東藤は何といったらいいか言葉も見つからず、もじもじしていると、木川が彼の顔を下から覗き込むようにしていった。
「先生は四月二二日の朝は、どごで何をしていましたか」
「……」
木川は彼の口元を見守り、その返答を待ったが何の答も聞けなかった。なおも彼は、東藤の返事を待っていたが、ついに待ちあぐんでいった。

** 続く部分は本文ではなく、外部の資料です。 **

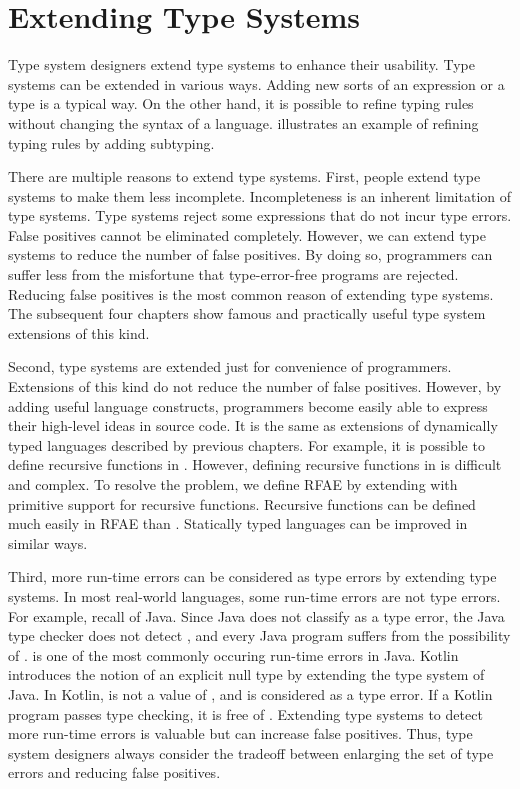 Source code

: \section{Extending Type Systems}

Type system designers extend type systems to enhance their usability. Type
systems can be extended in various ways. Adding new sorts of an expression or
a type is a typical way. On the other hand, it is possible to refine typing
rules without changing the syntax of a language. 
illustrates an example of refining typing rules by adding subtyping.

There are multiple reasons to extend type systems. First, people extend type
systems to make them less incomplete. Incompleteness is an inherent limitation
of type systems. Type systems reject some expressions that do not incur type
errors. False positives cannot be eliminated completely. However, we can extend
type systems to reduce the number of false positives. By doing so, programmers
can suffer less from the misfortune that type-error-free programs are rejected.
Reducing false positives is the most common reason of extending type systems.
The subsequent four chapters show famous and practically useful type system
extensions of this kind.

Second, type systems are extended just for convenience of programmers.
Extensions of this kind do not reduce the number of false positives. However, by
adding useful language constructs, programmers become easily able to express
their high-level ideas in source code. It is the same as extensions of
dynamically typed languages
described by previous chapters. For example, it is possible to define recursive
functions in \plang. However, defining recursive functions in \plang is difficult
and complex. To resolve the problem, we define \textsf{RFAE} by extending \plang
with primitive support for recursive functions. Recursive functions can be
defined much easily in \textsf{RFAE} than \plang. Statically typed languages can
be improved in similar ways.

Third, more run-time errors can be considered as type errors by extending type
systems. In most real-world languages, some run-time errors are not type errors.
For example, recall  of Java. Since Java does not
classify  as a type error, the Java type checker does
not detect , and every Java program suffers from the
possibility of .  is one
of the most commonly occuring run-time errors in Java. Kotlin introduces the
notion of an explicit null type by extending the type system of Java. In Kotlin,
 is not a value of , and  is
considered as a type error. If a Kotlin program passes type checking, it is free
of . Extending type systems to detect more run-time
errors is valuable but can increase false positives. Thus, type system designers
always consider the tradeoff between enlarging the set of type errors and reducing false
positives.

「私はあの朝、ドラム罐の音で眼を覚まし、木の根から麻生さんの家まで、駈けつけたんです」
「ああ、そうでしたか」
「ああそうでしたかって、私は先生の後姿を、あのとき見ましたよ」
「……」
武治のその言葉に、東藤は何か気まずい表情をして、顔を外らした。
「聞くところによれば先生はあの晩、麻生さんの家にお泊まりだったそうですね」
「そうでした。ちょうど、平和塔のことで……」
「麻生さんが逮捕されるとき、先生はどんな気持でした」
「……ええ、私はね、まず何よりもこれは、早く弁護士に相談しなければと思って、すぐ東京の法律事務所に駈けつけたのです」
一瞬、武治は東藤の顔をみつめて、首をかしげた。
「しかし先生、百姓が強盗に襲われたのを見て、法律事務所や警察へ駈けつけるというんですか」
「いや木川さん、眼先のことだけにこだわっては駄目です。そのため私たちは今、広範な民主勢カの拠点を桜台に求め、一切の不正邪悪をこの世界から除くために降魔の法域を築いているではありませんか」
「いくら降魔の法城とはいっても、権カ側には通じません。平和塔にだけ特措法をかけないなんて、政府はそんなに甘いものではないでしょう」
「……」
「その時だ、麻生さんのときみたいに東京の法律事務所に駈ける間に、やられっちゃうでしょう」
「だからそうさせないために、今から降魔の体制を築いているのです」
東藤は、いくらいってもわけのわからぬ奴だといった顔つきで、武治を横眼で睨んだ。
「空港を阻止するためには平和塔だって、最後はこの体を張り、実カで闘うときがきっとくる――」
武治は東藤の面前に胸をはだけると、右手で拳を固め、ドーンと打った。そして、東藤の眼にくい入るように睨んで、いった。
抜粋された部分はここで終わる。